Lemma 2.2. Let $\beta \geq 2$ be a real number. Let $S=\{s_{1}, s_{2}, \ldots \}$ be an unbounded sequence of positive integers such that $s_{n+1}/s_{n}\leq \beta $ . Let a, b be two positive integers. Suppose A and B are sets of integers satisfying $A\subseteq [0, a]$ , $B\subseteq [0, b]$ and $0\in A\cap B$ . If

(2.1) $$ \begin{align} |A|+|B|>3+\frac{2}{\beta}\bigg\lfloor \frac{s_{1}-1}{2}\bigg\rfloor+\max\bigg\{a, b, \bigg(1-\frac{1}{\beta}\bigg)(a+b)\bigg\}, \end{align} $$

then $(A+B)\cap S\neq \emptyset $ .

Proof. We may assume that $a\leq b$ . If $0\leq b<s_{1}$ , put $x_{0}=\lfloor (s_{1}-1)/2\rfloor $ . If $b<x_{0}$ , then

$$ \begin{align*} |A|+|B|&>2+\frac{2}{\beta}\bigg\lfloor \frac{s_{1}-1}{2}\bigg\rfloor+\bigg(1-\frac{1}{\beta}\bigg)(a+b)\\ &>2+\frac{1}{\beta}(a+b)+\bigg(1-\frac{1}{\beta}\bigg)(a+b) =2+a+b, \end{align*} $$

which is a contradiction since $|A|+|B|\leq a+b+2$ . Thus, $x_{0}\leq b<s_{1}$ . If $a+b<s_{1}$ , then

$$ \begin{align*} |A|+|B|&>3+\frac{2}{\beta}\bigg\lfloor\frac{s_{1}-1}{2}\bigg\rfloor+\bigg(1-\frac{1}{\beta}\bigg)(a+b)\\ &\geq 3+\frac{1}{\beta}(s_{1}-2)+\bigg(1-\frac{1}{\beta}\bigg)(a+b)\\ &\geq3+\frac{1}{\beta}(a+b-1)+\bigg(1-\frac{1}{\beta}\bigg)(a+b)\\ &\geq3-\frac{1}{\beta}+a+b > a+b+2, \end{align*} $$

which is again impossible. Thus, $a+b\geq s_{1}$ . Then,

$$ \begin{align*} |A|+|B|&>3+\frac{1}{\beta}(s_{1}-2)+\bigg(1-\frac{1}{\beta}\bigg)(a+b)\\ &\geq3+\frac{1}{\beta}s_{1}-\frac{2}{\beta}+\bigg(1-\frac{1}{\beta}\bigg)s_{1}\\ &=3-\frac{2}{\beta}+s_{1} \geq s_{1}+2. \end{align*} $$

Since $B, s_{1}-A\subseteq [0, s_{1}]$ , we must have $s_{1}\in A+B$ .

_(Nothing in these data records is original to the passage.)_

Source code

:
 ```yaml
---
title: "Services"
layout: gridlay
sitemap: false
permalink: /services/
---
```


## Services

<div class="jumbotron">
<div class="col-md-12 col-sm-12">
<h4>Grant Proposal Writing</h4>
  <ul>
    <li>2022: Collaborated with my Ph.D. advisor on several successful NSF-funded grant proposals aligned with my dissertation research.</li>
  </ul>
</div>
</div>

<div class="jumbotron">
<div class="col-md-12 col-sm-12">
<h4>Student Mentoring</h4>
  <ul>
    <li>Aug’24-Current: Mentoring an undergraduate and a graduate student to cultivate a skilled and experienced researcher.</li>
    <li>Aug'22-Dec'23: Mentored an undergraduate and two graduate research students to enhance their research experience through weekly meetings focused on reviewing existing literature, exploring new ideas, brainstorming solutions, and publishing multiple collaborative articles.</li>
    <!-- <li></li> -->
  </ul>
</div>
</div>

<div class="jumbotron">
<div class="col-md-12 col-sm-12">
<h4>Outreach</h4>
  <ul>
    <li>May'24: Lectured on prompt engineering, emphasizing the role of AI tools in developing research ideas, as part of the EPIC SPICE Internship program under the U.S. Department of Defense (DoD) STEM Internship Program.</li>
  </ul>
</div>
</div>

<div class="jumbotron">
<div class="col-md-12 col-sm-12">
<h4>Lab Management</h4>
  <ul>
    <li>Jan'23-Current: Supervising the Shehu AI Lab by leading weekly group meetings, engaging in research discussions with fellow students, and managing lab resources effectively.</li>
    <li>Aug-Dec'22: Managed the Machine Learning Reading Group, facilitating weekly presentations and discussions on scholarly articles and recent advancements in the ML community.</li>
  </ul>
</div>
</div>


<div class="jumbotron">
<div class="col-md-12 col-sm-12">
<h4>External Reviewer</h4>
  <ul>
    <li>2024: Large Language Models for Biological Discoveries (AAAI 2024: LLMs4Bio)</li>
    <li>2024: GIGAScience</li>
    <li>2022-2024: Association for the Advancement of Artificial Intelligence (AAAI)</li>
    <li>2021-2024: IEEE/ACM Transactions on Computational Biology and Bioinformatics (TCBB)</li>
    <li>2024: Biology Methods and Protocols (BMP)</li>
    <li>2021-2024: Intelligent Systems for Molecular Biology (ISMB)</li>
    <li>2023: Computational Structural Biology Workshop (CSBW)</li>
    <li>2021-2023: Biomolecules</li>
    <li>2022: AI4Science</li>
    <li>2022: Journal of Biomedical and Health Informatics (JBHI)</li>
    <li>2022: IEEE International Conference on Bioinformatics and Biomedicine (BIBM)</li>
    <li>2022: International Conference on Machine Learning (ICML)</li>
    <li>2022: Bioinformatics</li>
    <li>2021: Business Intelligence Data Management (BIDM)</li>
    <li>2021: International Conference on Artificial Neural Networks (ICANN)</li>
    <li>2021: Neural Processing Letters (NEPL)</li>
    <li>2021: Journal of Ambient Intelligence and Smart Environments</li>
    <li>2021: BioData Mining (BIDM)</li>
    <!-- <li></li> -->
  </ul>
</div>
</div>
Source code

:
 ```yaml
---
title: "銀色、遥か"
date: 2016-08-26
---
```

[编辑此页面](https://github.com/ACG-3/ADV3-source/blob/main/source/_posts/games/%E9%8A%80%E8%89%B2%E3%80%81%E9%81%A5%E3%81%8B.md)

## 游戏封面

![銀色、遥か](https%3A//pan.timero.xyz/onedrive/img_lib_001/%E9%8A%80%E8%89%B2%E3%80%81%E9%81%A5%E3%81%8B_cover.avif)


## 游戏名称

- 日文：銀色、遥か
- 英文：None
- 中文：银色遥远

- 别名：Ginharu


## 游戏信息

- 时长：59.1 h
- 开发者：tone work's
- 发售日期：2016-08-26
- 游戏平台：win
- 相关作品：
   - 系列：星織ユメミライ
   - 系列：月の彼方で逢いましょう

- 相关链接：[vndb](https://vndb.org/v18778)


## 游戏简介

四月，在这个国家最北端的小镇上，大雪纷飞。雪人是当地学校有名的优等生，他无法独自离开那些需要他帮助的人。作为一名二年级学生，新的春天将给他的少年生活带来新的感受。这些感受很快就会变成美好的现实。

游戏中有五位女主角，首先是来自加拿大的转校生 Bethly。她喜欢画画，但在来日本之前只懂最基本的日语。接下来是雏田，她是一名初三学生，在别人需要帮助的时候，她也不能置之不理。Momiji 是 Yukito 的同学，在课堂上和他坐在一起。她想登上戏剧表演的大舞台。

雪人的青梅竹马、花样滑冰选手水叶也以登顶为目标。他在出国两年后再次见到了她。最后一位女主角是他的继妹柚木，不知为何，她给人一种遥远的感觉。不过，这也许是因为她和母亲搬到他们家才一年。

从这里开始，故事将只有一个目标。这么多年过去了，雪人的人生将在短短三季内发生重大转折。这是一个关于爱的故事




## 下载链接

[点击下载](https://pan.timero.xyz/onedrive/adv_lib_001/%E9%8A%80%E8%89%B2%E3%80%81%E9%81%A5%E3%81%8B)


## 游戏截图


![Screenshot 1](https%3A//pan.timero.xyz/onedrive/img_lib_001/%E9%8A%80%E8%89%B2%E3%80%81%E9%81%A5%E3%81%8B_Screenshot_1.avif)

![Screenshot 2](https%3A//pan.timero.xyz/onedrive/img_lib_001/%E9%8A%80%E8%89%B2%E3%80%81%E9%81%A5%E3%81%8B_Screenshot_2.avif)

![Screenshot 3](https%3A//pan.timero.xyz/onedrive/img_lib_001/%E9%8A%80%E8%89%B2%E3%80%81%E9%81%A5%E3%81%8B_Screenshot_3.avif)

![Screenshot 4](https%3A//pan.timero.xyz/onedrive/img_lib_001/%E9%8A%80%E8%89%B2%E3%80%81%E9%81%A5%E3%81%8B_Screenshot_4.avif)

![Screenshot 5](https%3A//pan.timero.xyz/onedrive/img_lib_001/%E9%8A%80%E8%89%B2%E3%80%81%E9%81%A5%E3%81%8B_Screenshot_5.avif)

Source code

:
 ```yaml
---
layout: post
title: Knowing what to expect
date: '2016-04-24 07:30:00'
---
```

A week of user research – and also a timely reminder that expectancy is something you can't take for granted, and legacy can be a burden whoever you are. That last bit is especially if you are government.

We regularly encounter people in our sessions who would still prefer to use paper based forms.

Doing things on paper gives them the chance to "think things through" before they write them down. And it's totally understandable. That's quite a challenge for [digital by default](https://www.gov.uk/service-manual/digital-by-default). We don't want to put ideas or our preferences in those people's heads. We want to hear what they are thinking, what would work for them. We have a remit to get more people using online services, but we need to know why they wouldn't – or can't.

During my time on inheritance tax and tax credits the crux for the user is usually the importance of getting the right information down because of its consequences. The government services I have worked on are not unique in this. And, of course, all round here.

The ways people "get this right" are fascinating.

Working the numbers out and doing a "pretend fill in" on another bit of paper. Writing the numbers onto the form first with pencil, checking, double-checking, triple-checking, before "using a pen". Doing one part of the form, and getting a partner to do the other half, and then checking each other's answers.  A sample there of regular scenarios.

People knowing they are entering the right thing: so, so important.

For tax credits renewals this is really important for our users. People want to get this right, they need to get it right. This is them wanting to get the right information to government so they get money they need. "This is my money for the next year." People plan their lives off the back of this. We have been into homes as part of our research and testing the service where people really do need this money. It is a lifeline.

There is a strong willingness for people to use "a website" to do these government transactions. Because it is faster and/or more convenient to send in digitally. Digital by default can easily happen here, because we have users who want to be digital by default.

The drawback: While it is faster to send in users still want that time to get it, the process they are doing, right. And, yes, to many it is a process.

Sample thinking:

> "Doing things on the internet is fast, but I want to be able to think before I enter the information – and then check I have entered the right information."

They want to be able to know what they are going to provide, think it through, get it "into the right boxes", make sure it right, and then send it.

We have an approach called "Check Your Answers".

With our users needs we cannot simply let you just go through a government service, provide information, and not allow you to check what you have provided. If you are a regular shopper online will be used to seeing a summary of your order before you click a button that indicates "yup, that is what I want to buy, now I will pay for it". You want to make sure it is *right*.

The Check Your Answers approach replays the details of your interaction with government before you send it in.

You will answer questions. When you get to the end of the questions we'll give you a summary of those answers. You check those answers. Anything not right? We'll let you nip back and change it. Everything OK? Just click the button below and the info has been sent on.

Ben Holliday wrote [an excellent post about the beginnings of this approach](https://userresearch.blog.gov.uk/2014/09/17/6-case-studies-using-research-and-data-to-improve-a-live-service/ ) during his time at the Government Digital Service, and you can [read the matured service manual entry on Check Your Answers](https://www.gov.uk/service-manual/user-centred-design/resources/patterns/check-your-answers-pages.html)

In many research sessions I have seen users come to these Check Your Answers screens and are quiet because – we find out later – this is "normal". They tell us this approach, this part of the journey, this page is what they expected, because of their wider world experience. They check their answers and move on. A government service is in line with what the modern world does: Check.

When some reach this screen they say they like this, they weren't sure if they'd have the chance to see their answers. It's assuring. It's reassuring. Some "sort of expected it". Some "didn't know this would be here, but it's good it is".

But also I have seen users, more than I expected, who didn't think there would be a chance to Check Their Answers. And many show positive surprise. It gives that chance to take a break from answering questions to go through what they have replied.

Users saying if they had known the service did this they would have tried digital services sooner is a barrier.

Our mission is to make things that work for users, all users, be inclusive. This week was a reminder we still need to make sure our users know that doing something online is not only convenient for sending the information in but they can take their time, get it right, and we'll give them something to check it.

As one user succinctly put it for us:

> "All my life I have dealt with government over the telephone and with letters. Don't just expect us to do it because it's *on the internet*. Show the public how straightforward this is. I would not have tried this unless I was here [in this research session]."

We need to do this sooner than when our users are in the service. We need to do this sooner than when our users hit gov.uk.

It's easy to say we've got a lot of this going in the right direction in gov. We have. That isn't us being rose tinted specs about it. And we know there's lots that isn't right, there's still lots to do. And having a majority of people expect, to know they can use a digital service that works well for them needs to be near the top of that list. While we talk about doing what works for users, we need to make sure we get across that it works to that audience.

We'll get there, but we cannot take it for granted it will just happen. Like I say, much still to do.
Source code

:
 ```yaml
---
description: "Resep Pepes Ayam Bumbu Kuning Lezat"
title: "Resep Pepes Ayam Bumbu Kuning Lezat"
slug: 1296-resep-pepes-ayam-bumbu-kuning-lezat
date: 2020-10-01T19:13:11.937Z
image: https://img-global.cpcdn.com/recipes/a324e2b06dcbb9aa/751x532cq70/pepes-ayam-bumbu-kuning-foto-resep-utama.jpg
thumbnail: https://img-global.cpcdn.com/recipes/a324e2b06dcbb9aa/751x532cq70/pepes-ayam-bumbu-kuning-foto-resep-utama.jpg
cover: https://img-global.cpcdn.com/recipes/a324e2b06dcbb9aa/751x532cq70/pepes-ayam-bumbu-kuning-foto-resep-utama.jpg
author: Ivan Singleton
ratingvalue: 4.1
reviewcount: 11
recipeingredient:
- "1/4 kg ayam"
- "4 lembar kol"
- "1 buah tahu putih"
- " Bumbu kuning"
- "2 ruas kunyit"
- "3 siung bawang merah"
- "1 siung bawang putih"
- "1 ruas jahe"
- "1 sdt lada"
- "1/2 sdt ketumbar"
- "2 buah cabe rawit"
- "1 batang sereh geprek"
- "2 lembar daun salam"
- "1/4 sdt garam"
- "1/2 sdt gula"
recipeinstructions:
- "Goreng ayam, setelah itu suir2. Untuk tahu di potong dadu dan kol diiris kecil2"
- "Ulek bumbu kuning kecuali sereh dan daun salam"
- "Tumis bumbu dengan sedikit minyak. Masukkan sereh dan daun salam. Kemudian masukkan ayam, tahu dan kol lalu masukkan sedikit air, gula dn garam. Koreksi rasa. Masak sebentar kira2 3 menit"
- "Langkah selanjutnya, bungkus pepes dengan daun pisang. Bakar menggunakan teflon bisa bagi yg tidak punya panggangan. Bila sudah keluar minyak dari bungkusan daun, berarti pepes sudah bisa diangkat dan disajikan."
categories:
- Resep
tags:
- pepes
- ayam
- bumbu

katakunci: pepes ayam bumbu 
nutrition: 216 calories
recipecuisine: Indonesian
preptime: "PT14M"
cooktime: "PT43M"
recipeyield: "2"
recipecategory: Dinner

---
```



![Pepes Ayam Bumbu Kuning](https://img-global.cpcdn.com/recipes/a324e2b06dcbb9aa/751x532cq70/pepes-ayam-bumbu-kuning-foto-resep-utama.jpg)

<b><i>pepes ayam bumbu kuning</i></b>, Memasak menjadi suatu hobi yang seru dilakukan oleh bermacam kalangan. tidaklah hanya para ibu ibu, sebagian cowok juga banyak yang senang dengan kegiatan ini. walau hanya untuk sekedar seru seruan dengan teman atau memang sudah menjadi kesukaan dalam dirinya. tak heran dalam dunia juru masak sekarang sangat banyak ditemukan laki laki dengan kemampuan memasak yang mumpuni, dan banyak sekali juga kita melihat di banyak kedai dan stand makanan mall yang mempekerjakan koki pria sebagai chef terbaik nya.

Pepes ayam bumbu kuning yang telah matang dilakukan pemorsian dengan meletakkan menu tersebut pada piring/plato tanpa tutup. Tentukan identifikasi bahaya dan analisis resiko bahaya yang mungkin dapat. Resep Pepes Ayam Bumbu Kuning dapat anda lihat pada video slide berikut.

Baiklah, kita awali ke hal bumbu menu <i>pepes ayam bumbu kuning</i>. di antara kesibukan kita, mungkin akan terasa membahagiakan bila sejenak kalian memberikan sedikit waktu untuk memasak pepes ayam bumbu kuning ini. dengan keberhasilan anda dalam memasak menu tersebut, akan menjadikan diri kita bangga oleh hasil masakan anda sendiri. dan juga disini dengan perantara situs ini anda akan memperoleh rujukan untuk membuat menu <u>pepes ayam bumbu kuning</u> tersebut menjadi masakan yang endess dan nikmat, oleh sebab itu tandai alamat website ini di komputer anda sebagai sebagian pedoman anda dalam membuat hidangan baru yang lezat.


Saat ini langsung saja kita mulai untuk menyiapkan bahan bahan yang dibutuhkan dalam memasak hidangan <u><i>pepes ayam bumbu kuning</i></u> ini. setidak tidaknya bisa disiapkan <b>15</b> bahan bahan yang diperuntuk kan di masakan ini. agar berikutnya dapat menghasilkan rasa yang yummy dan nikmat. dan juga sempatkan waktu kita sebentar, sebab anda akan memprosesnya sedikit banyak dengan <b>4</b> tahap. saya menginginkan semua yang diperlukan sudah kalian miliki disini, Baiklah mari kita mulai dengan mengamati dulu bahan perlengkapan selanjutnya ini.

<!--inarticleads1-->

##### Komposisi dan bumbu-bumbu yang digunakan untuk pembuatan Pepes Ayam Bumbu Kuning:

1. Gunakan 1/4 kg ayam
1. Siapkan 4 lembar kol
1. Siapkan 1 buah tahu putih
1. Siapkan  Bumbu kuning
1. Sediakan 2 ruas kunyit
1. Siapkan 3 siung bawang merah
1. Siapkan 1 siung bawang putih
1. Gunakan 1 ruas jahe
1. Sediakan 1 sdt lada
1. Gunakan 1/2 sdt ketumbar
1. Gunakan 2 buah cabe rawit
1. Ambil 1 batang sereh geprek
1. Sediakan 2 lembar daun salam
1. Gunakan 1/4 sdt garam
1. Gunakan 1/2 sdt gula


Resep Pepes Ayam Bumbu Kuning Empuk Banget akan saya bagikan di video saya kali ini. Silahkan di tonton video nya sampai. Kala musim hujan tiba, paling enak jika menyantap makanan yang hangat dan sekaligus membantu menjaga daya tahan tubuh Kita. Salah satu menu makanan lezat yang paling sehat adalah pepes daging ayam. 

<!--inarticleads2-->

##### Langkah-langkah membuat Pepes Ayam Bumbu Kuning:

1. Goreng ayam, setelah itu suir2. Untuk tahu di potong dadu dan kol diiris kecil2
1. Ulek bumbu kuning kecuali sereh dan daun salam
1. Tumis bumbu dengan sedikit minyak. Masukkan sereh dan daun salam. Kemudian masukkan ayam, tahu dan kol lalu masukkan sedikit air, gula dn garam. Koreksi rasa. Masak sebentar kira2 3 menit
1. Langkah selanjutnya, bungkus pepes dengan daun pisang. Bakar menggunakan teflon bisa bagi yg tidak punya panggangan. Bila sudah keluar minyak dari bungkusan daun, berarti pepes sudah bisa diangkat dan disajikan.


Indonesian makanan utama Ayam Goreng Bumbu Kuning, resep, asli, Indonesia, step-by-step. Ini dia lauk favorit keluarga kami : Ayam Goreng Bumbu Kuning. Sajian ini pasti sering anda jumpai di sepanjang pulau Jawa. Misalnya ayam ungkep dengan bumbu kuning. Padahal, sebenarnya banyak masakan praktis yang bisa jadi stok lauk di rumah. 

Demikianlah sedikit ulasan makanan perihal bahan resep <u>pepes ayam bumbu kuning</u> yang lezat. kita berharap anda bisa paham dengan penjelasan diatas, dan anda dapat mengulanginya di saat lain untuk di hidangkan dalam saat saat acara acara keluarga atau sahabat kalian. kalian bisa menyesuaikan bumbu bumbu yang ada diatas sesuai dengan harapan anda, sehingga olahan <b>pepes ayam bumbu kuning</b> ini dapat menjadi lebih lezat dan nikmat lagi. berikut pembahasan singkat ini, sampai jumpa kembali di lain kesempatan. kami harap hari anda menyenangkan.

Next, we consider $b\geq s_{1}$ . Choose r such that $s_{r}\leq b<s_{r+1}$ . We proceed by induction on $a+b$ .

If $a+b=s_{1}+1$ , then $A\subseteq [0, 1]$ and $B\subseteq [0, s_{1}]$ . Since $s_{1}-A$ , $B\subseteq [0,s_{1}]$ and

$$ \begin{align*} |A|+|B|&>3+\frac{1}{\beta}(s_{1}-2)+\bigg(1-\frac{1}{\beta}\bigg)(a+b)\\ &=3-\frac{3}{\beta}+s_{1}+1 >s_{1}+2, \end{align*} $$

we have $s_{1}\in A+B$ .

Now, assume that $a+b>s_{1}+1$ and that the lemma holds for the sets $A{'}\subseteq [0, a_{1}]$ and $B{'}\subseteq [0, b_{1}]$ with $a_{1}+b_{1}<a+b$ . Suppose that $(A+B)\cap S=\emptyset $ .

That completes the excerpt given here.